Here we are, already two months into the new year and we can see the light at the end of the tunnel……..maybe? 

We lost many people last year. Grief and sorrow of the spared loved one’s was, unfortunately, commonplace. The slew of stories coming from people’s losses are still doing the rounds which makes us think, time and again, could we have done with a better year? With all the curveballs that were thrown at us, we couldn’t help but regurgitate the past, time and again. Even though it might bring us sadness, there is a lot to learn from a year that showed us that the world can change its ways in the blink of an eye, and we are far more resilient than we give ourselves credit for.

Talking about the markets, any and all industries have had to change their strategies in ways no one could have imagined. This change affected the ad and marketing agencies as well. The bitter fruit of reduced revenues were dooming the markets and many have even had to shut shop. But with careful revisitation to the drawing board, bundled with a cup of double-shot caffeine and a fresh new board-marker, major agencies went into big brain time to find solutions. Most agencies like McCann World group saw the shift in focus from offline to online media. When we say online, IT is the obvious coherence to the medium and it consequently saw the biggest boom in profits. According to a report published by TAM AdEx, an advertising monitoring and data powerhouse, there was a rise in ad spend through TV media, although marginal, in 2020. In fact, DDB Mudra Group’s Executive Director, Sathyamurthy Namakkal, insists that television media advertising will see a 20% to 25% increase in volumes in 2021. The same report also encapsulated information showing a rise in print media advertising in India by 90% in quarter 4 of 2020 as compared to quarter 1 to 3.

So what are we trying to say through this information? 

The data suggests that both online and offline media has seen a boost in revenue (although not in equal amounts). Unlike what was previously estimated, this report indicates that there is a boost in offline media as well and the offline media advertising industry is looking to bear fruit in the coming year. But the reality is, with the trend naturally shifting towards the online media consumption market, it is more convenient to reach the masses through these online media sources. There are a lot of industries trying to leverage their position in the market no matter how adversely they have been affected by the pandemic. But the twist in this is that the most affected industries will sweat harder to advertise their product / service. In conjunction with this, there are a lot of sporting events like the IPL and an expectation of the Olympics to happen. Hence, the sporting genre is anticipated “to be a sport” for ad agencies (this could mean in the sense of competition as well). 

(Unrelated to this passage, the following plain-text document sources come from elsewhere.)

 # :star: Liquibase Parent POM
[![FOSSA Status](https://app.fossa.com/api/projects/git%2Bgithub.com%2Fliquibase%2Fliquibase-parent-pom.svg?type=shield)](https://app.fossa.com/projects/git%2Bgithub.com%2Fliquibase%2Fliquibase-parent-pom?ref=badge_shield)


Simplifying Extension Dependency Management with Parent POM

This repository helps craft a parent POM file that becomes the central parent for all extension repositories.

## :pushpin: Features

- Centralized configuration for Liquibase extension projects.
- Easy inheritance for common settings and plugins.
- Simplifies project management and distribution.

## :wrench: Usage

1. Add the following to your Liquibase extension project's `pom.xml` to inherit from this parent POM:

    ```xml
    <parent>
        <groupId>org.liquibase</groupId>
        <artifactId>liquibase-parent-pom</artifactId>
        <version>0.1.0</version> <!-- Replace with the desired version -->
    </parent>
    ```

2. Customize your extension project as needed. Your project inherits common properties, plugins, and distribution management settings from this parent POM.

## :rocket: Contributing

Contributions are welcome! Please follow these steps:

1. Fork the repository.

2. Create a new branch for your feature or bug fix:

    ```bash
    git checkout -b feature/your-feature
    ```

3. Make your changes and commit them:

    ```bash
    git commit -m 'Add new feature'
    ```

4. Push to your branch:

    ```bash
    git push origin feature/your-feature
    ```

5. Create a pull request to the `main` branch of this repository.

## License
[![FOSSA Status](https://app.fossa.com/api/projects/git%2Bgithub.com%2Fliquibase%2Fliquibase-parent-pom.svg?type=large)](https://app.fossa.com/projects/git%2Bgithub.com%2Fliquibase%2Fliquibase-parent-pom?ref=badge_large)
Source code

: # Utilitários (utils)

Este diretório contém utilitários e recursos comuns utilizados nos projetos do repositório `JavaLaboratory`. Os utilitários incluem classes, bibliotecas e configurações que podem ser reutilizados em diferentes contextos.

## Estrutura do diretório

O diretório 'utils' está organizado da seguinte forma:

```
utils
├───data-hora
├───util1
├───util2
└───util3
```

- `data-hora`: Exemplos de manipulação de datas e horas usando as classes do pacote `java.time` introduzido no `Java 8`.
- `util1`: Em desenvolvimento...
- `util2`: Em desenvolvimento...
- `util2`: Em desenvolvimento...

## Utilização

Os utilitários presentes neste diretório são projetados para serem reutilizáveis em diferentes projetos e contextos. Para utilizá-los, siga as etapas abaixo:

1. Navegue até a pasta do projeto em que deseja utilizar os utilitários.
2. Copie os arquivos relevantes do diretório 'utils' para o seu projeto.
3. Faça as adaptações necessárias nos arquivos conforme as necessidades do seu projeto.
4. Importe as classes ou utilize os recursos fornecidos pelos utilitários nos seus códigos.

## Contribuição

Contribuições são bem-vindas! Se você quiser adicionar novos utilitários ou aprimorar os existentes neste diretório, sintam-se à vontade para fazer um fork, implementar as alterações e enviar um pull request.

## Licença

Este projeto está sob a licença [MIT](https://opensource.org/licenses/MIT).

Smaller ad agencies might even look to scoop up contracts from companies such as Hindustan Unilever and Reckitt Benckiser who are the top performing companies in the ad spend space. Many companies are even adopting Artificial Intelligence into their functions, to deliver better form to their services. For example, MasterCard has already induced AI into their Facebook replies, which uses natural language processing that deciphers what the customer requires and responds as if it were a real person. This helps them automate payments. The truth of the matter is that a business development approach for one company may not work for another company. The markets are seeing a new dawn but the best advice would be to consider all data (refer here for the reports) with a pinch of salt and measure your own metrics, being Qrious (as we like to call it!) from within, to get the best results!